• Exercise brief
What lines of the data hold the string "Zaimplementować"? Copy them all.

• Records for this exercise
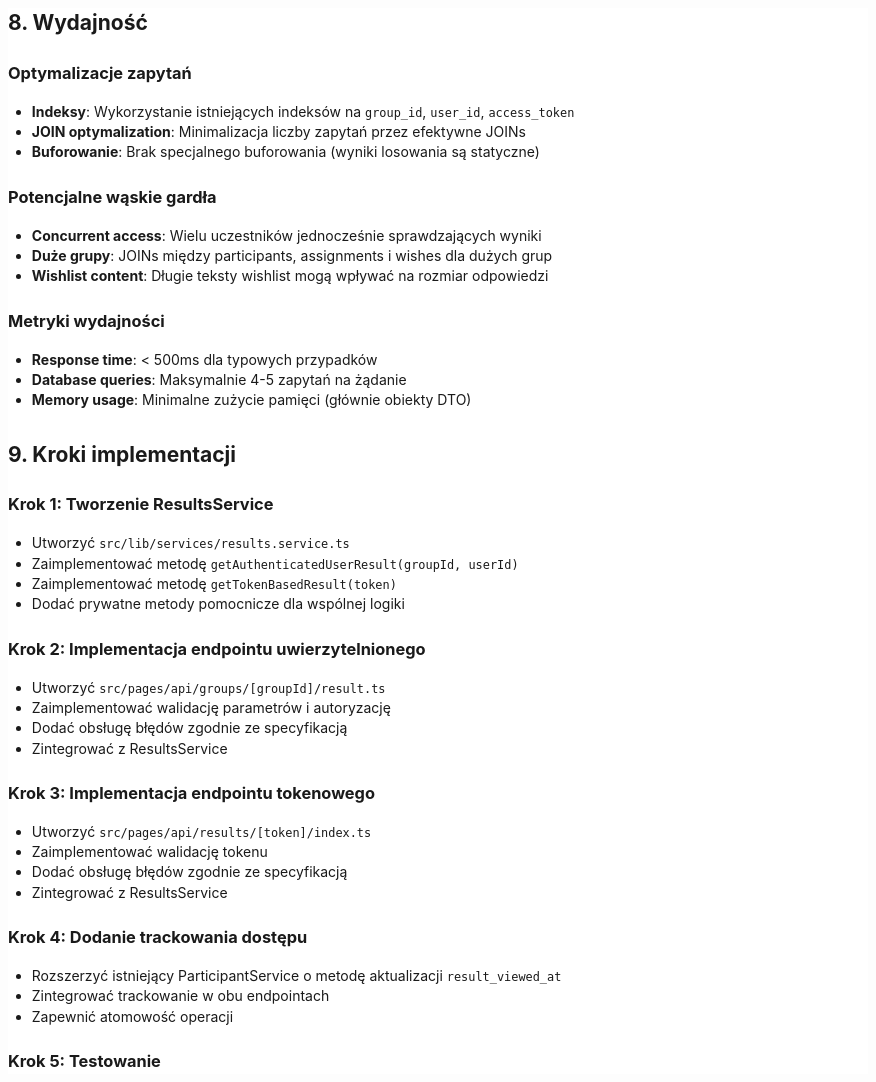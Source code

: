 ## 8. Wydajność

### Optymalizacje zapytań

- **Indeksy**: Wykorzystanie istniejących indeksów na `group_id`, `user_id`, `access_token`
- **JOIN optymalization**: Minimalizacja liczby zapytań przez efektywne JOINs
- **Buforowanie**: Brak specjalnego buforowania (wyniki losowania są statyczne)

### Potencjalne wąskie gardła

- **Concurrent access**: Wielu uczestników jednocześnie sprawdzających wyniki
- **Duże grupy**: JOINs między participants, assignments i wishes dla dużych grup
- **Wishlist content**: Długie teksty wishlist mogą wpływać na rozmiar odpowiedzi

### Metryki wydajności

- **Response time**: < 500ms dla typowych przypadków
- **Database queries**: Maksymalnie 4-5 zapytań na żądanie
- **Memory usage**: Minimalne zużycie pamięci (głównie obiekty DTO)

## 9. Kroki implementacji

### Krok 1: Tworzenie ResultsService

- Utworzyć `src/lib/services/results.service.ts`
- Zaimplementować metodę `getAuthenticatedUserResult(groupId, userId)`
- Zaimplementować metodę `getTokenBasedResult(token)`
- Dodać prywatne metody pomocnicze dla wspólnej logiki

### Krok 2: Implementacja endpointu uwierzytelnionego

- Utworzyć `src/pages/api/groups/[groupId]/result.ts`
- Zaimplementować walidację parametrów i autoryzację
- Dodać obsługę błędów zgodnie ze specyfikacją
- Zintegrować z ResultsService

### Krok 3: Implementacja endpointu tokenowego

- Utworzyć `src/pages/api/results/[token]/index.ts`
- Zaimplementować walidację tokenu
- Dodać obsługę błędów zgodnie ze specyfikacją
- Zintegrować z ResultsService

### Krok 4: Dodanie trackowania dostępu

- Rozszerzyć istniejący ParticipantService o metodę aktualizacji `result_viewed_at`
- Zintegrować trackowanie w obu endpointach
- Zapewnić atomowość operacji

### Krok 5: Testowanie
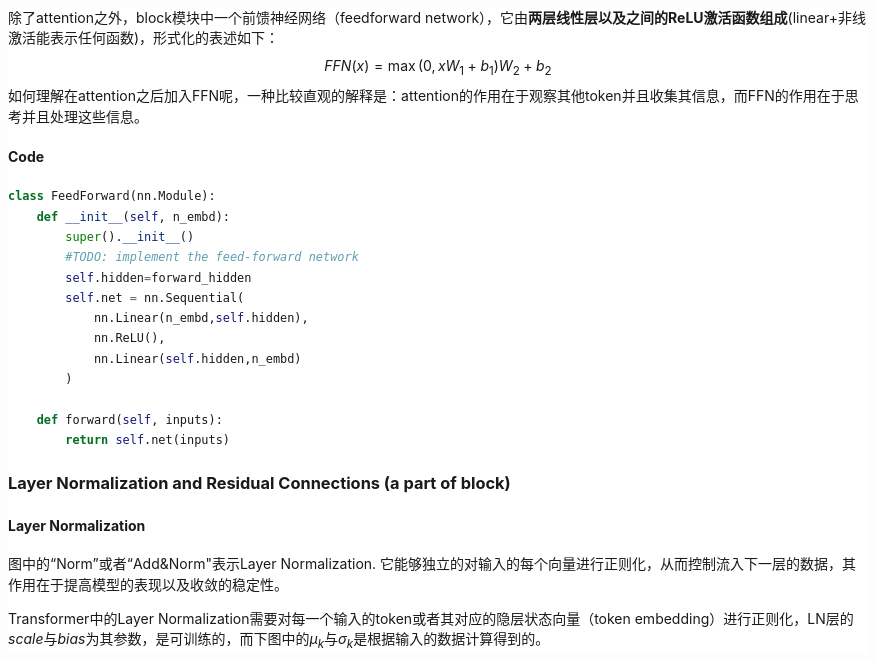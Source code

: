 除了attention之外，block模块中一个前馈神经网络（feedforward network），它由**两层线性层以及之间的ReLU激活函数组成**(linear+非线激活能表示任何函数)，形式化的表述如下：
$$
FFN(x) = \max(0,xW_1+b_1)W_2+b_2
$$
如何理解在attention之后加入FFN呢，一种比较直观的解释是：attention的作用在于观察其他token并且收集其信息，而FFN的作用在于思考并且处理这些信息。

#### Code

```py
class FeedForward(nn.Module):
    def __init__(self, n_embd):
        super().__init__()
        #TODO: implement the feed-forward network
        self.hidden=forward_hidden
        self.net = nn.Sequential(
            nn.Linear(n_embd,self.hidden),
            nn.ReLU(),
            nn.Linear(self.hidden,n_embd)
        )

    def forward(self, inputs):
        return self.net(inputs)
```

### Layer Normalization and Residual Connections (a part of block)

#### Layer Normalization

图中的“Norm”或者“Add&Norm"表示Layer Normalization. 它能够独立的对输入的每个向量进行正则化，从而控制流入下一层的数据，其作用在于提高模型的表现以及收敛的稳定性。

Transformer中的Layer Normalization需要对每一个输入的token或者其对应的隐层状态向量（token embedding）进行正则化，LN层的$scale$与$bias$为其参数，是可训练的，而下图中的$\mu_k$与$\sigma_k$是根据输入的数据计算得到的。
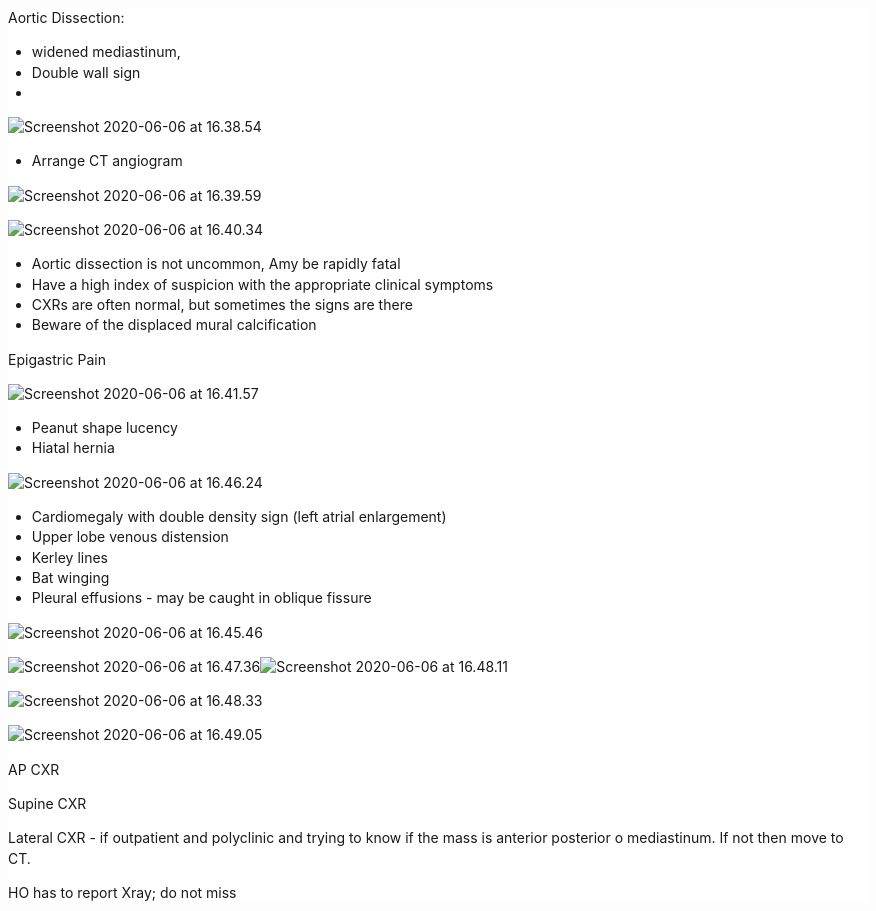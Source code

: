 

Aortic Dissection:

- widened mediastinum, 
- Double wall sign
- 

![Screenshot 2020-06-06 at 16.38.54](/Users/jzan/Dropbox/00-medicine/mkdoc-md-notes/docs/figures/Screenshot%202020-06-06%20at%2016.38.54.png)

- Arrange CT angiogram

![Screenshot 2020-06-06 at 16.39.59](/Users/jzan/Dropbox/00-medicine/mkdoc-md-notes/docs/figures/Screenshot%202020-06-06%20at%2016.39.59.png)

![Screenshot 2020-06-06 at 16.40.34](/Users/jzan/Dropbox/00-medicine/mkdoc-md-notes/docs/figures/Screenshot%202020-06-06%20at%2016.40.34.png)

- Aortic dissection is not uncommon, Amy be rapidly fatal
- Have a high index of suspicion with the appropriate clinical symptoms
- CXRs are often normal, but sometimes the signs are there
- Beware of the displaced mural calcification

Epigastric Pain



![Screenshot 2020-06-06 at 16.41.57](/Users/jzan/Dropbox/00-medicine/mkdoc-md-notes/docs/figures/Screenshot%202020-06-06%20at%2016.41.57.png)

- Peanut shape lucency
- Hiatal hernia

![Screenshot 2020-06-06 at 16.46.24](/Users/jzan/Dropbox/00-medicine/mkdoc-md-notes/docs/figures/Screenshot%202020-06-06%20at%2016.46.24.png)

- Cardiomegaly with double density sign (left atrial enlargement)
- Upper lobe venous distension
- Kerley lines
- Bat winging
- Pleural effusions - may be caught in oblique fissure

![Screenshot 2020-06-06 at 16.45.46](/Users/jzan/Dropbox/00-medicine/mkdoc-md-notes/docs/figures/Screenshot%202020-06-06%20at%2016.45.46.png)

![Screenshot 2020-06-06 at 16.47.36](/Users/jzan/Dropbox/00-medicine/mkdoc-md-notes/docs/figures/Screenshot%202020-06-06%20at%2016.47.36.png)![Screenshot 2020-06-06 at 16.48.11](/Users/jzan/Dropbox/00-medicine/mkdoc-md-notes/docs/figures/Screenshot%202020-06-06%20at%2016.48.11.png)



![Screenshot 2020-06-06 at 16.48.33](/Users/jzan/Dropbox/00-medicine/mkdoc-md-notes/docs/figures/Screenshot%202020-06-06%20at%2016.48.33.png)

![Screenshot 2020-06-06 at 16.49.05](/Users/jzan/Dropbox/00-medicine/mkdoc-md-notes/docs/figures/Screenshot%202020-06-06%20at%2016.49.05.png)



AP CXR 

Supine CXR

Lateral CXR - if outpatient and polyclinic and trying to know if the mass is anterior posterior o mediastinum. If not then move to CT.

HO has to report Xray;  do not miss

• Task solution
- Zaimplementować metodę `getAuthenticatedUserResult(groupId, userId)`
- Zaimplementować metodę `getTokenBasedResult(token)`
- Zaimplementować walidację parametrów i autoryzację
- Zaimplementować walidację tokenu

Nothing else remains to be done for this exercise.